▶ **INSTRUCTIONS FOR THE TASK**:
All lines with the word "href" are to be found and copied from the listing.

▶ **DATA FOR THIS EXERCISE**:
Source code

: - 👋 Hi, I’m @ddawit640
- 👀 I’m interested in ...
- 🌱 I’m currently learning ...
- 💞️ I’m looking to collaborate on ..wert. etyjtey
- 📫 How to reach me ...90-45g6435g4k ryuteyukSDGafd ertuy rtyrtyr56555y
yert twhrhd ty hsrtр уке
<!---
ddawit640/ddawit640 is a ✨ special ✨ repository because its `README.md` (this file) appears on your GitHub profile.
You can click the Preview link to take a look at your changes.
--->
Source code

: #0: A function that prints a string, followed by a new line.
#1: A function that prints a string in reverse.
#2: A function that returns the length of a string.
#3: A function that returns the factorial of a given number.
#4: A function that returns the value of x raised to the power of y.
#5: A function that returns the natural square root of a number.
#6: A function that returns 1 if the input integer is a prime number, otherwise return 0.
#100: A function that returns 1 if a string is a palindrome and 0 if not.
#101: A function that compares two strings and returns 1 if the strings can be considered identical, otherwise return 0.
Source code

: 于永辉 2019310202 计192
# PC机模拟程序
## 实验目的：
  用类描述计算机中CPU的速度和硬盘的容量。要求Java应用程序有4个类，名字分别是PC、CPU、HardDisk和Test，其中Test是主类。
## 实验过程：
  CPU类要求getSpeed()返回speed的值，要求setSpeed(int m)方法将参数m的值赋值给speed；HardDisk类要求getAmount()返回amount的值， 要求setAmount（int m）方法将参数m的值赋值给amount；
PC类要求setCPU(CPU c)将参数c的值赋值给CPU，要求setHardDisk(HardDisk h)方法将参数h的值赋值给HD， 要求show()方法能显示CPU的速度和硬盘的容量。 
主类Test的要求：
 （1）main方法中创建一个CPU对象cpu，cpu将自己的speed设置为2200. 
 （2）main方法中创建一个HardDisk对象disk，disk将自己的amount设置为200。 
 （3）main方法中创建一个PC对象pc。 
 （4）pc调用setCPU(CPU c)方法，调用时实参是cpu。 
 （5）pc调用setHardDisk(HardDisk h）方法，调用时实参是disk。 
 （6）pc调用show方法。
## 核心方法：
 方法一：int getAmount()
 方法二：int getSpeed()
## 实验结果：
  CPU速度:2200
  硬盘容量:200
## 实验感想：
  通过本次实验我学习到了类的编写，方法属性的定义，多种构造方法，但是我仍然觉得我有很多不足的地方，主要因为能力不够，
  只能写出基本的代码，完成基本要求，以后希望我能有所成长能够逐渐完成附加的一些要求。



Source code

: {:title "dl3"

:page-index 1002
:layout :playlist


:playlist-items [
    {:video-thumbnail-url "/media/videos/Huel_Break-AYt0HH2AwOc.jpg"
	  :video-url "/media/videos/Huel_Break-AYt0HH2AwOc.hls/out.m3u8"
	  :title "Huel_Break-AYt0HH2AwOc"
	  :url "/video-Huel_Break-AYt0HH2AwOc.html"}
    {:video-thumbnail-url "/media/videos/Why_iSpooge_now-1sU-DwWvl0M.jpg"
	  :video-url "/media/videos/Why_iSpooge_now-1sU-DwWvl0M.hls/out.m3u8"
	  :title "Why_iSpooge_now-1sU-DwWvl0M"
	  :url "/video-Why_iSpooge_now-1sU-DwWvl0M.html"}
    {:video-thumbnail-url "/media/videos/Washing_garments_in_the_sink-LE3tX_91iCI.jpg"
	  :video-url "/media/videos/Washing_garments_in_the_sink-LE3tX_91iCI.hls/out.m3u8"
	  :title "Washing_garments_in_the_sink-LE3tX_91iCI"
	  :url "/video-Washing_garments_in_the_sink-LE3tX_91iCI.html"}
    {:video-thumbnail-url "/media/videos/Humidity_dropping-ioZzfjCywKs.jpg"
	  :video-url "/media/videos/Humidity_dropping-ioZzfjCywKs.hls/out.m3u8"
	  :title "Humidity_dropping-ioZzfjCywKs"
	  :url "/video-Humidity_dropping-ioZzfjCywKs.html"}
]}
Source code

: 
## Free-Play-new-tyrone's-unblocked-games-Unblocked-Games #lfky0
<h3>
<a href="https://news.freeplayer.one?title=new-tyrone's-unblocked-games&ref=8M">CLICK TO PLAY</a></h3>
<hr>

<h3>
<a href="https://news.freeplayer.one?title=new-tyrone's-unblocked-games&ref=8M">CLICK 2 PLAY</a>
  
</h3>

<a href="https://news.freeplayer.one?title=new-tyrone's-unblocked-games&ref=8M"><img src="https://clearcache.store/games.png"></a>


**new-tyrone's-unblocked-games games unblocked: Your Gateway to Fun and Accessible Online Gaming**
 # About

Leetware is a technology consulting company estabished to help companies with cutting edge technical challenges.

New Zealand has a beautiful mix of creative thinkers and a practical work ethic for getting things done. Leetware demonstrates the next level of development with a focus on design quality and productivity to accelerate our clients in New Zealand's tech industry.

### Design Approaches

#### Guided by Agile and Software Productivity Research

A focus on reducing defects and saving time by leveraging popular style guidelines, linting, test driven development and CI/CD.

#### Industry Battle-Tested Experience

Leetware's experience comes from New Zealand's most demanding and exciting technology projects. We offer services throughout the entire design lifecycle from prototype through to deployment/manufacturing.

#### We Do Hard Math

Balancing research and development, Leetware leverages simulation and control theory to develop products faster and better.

▶ **ANSWER TO THIS PROBLEM**:
<a href="https://news.freeplayer.one?title=new-tyrone's-unblocked-games&ref=8M">CLICK TO PLAY</a></h3>
<a href="https://news.freeplayer.one?title=new-tyrone's-unblocked-games&ref=8M">CLICK 2 PLAY</a>
<a href="https://news.freeplayer.one?title=new-tyrone's-unblocked-games&ref=8M"><img src="https://clearcache.store/games.png"></a>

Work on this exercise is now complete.